Daniel Myśliwiec, trener Lechii Tomaszów Mazowiecki: – Na pewno cieszymy się z punktów i na pewno cieszymy się, że zdobywamy bramki. Tworzymy dużo sytuacji, aczkolwiek patrząc na przebieg samego meczu to wydawałoby się, że moglibyśmy mieć same powody do zadowolenia albo przynajmniej bardzo dużo. Ja nie byłem do końca zadowolony szczególnie z przebiegu drugiej połowy, bo pomimo tego, że w pierwszej powinniśmy mieć pełną kontrolę nad meczem i poniekąd być bliskim zamknięcia jego jeszcze w pierwszej połowie pozwoliliśmy przeciwnikowi poczuć, że jest szansa wyrwać nam punkty. Przeciwnik nie miał nic do stracenia, był bardzo dobrze zorganizowany i posiadał swój plan na ten mecz.
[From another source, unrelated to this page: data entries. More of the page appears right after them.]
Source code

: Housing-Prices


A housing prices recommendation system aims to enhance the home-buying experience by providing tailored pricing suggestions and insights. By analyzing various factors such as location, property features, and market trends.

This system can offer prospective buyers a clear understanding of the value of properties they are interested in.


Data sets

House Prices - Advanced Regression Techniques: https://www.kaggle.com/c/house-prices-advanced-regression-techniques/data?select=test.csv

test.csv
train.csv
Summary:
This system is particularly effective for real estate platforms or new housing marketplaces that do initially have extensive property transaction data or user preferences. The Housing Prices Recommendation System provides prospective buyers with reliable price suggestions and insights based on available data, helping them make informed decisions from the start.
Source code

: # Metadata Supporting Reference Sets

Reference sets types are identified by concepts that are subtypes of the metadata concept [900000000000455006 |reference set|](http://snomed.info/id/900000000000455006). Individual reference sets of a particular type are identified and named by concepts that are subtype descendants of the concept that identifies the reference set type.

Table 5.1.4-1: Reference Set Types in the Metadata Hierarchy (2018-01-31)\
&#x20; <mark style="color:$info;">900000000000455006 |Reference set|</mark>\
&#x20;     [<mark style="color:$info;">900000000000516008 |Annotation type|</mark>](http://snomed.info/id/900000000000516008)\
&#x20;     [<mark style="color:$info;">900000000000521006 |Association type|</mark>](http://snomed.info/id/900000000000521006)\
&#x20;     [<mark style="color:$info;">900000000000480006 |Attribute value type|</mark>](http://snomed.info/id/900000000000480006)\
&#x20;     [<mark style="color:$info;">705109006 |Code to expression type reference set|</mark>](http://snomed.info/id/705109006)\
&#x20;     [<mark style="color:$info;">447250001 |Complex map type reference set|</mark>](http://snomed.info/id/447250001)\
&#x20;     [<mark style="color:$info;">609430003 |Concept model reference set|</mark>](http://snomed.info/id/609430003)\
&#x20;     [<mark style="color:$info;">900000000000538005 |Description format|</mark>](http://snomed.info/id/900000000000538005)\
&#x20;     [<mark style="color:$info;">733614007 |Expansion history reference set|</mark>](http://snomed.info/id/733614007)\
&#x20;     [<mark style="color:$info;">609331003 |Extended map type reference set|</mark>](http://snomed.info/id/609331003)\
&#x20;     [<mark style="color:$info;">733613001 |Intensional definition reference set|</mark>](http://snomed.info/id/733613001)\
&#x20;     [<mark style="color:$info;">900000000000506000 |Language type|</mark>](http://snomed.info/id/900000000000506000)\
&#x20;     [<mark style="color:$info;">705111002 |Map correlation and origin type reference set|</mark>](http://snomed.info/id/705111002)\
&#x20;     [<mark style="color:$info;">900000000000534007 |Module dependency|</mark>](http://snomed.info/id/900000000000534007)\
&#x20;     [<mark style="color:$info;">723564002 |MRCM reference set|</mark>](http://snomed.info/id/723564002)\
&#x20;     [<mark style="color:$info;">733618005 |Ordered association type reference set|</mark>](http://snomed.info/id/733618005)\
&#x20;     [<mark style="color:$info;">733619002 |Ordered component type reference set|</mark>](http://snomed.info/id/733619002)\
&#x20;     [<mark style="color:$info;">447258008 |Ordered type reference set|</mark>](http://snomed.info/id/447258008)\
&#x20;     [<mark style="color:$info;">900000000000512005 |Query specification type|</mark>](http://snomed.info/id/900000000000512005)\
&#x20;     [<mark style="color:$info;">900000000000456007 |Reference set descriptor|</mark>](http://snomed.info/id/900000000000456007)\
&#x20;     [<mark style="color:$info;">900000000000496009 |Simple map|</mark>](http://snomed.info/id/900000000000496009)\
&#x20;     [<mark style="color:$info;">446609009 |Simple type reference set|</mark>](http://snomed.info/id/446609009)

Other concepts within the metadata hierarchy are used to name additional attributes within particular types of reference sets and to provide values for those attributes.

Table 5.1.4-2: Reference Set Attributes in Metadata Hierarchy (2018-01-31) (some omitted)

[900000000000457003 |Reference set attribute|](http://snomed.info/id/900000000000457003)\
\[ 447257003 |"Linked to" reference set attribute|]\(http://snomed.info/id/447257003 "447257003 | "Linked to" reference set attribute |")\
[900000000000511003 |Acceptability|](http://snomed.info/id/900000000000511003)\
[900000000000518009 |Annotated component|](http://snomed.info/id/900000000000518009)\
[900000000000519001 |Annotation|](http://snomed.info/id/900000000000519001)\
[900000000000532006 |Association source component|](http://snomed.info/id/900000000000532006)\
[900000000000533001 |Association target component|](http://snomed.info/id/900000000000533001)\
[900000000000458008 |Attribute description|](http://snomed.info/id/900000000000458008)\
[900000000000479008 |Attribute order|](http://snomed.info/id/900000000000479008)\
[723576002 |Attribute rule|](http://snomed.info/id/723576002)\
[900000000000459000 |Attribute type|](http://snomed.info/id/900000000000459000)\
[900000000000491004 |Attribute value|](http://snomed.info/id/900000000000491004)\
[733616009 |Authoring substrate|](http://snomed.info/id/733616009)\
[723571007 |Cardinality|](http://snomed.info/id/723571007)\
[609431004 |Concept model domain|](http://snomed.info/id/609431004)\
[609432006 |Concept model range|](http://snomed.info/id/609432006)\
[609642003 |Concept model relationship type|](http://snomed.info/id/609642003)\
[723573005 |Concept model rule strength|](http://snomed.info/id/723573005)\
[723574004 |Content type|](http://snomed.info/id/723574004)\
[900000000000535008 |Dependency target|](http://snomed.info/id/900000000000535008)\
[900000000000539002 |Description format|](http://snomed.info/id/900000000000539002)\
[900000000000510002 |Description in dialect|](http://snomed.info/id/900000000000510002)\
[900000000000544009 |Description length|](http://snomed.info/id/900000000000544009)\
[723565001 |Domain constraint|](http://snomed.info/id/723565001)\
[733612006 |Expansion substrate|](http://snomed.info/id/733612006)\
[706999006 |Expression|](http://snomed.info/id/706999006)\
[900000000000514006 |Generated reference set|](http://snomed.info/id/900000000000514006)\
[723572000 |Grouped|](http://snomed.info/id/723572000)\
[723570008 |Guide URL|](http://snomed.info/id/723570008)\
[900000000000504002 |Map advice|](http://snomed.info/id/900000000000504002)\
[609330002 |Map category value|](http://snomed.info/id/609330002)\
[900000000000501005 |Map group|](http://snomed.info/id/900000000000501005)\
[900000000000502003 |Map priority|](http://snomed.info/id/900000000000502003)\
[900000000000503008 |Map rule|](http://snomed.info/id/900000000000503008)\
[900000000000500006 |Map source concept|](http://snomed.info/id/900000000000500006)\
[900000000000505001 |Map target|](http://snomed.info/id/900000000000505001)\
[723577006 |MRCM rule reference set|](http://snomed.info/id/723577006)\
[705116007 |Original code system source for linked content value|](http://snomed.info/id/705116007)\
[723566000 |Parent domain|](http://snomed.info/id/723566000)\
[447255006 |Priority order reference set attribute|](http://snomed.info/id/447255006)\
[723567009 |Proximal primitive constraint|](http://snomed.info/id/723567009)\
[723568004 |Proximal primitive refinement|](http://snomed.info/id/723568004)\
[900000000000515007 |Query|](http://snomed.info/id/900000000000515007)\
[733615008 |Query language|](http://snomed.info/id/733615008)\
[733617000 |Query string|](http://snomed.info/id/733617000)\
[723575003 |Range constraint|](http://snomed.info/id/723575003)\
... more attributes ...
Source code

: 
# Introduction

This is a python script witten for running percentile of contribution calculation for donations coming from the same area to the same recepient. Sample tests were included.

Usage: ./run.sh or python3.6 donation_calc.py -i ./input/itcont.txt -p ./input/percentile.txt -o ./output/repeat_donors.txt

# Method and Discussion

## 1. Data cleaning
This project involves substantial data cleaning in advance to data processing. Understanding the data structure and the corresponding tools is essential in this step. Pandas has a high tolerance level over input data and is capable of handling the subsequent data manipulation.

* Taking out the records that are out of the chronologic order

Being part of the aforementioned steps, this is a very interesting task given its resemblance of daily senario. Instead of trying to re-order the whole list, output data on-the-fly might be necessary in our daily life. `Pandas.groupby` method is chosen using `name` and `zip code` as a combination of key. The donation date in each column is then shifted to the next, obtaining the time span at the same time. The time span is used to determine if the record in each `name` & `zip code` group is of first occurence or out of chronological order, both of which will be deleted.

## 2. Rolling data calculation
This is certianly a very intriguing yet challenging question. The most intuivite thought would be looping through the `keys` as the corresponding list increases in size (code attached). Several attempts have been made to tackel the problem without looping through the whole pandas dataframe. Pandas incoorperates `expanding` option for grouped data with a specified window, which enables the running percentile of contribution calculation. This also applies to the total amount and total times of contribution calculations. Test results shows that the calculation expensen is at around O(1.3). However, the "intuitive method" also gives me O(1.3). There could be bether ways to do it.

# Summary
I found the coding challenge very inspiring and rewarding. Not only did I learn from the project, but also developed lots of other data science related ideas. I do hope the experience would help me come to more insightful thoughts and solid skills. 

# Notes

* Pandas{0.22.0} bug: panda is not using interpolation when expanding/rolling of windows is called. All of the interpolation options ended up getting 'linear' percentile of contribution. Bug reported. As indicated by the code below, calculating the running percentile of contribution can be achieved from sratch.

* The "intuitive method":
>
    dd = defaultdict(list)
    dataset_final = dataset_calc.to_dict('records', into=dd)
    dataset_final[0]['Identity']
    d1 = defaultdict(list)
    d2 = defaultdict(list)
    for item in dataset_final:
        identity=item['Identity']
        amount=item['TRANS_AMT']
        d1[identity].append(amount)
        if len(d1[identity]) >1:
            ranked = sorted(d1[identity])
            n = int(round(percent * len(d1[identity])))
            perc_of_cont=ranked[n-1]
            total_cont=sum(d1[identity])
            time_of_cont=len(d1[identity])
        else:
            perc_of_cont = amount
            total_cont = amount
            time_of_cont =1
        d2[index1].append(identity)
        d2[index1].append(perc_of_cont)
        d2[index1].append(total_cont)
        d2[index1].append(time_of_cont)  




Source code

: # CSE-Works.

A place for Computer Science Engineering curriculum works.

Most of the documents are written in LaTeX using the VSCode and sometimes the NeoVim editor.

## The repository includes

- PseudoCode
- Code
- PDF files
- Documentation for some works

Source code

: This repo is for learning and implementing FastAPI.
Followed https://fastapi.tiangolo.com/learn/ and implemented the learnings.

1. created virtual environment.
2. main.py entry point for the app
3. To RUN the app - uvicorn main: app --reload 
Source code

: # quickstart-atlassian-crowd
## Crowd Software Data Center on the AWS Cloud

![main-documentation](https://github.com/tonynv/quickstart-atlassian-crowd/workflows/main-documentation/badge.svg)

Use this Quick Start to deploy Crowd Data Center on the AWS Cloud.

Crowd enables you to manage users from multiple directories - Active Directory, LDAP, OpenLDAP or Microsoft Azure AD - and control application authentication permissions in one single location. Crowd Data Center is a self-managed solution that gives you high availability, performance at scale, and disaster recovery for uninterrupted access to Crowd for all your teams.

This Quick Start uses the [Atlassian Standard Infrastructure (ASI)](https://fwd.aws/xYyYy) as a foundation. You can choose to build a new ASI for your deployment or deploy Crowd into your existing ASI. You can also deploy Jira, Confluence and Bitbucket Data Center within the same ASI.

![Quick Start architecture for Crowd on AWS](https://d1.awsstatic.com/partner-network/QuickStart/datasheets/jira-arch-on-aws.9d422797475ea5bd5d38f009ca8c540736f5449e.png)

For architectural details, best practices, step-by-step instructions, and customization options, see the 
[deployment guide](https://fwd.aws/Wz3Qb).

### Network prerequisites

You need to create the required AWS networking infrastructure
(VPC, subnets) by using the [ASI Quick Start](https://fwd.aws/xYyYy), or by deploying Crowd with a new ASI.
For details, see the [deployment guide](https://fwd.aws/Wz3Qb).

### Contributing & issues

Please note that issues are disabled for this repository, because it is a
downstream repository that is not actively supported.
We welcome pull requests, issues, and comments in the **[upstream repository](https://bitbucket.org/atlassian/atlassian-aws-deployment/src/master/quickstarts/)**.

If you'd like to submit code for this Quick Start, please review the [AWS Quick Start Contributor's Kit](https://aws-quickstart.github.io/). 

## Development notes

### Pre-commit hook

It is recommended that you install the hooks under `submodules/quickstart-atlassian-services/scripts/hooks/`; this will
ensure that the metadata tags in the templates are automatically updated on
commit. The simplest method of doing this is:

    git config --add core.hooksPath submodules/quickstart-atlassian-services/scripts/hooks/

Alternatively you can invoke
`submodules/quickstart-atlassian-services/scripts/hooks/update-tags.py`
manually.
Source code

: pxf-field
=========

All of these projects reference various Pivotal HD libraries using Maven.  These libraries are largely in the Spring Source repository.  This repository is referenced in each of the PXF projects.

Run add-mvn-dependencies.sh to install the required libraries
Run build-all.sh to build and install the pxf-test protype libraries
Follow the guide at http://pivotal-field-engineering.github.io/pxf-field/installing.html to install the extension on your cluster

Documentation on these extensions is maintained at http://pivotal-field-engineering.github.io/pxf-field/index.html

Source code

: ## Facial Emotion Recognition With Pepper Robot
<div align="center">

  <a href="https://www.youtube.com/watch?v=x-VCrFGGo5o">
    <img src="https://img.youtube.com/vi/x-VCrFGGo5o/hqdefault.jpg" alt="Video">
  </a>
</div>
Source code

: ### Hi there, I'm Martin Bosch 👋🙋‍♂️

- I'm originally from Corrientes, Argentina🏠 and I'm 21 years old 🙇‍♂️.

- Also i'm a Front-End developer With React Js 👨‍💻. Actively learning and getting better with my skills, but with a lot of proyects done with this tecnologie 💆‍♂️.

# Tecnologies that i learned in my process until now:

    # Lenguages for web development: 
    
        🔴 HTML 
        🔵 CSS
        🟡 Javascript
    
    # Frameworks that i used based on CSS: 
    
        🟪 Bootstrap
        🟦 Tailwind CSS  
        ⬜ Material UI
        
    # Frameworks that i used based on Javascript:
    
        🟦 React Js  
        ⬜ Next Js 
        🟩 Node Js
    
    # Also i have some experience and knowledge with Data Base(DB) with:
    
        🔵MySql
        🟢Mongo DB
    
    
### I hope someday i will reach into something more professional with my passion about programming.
Po prostu poczuł, że może się coś wydarzyć co by nas nie zadowalało, a zadowalało przeciwnika. Tutaj mam przede wszystkim żal do tego, że nie byliśmy w stanie kontrolować spotkania. Szczególnie było to widoczne w końcówce meczu, kiedy porywaliśmy się na kontrataki. Tylko asekuracja tego ataku była zła i daliśmy się w jakiś sposób zachęcić do takiej szaleńczej piłki, która myślę, że nawet na poziomie trzeciej ligi nie powinna mieć miejsca i tutaj ubolewam troszkę nad poziomem końcówki meczu, poziomem kultury meczu. Na spokojnie sobie to wytłumaczymy, ponieważ lepiej się przyswaja niektóre kwestie w momencie, kiedy dopisujemy na swoje konto trzy punkty. Cieszę się z tego bo też spora grupa kibiców, która przyjechała miała trochę frajdy z tego meczu. Dla kibiców taki mecz jest w jakiś sposób atrakcyjny, ponieważ padło wiele bramek.
2 Comments
Jestem kibicem victorii byłem na tym meczu gratuluję zwyciestwa nie wiem może inny mecz ogladalismy ale sedziowanie było przeciwko victorii rzut karny z kapelusz faul waszego bramkarza poza polem karnym też sedzia nie widzał pomimo że victoria grala w dziesciu byla byla duzo lepsza w drugiej polowie . Druga żolta karta dla zawodnika victori to juz rzecz niebywala. Pozdrawiam i życze dużo sukscesow .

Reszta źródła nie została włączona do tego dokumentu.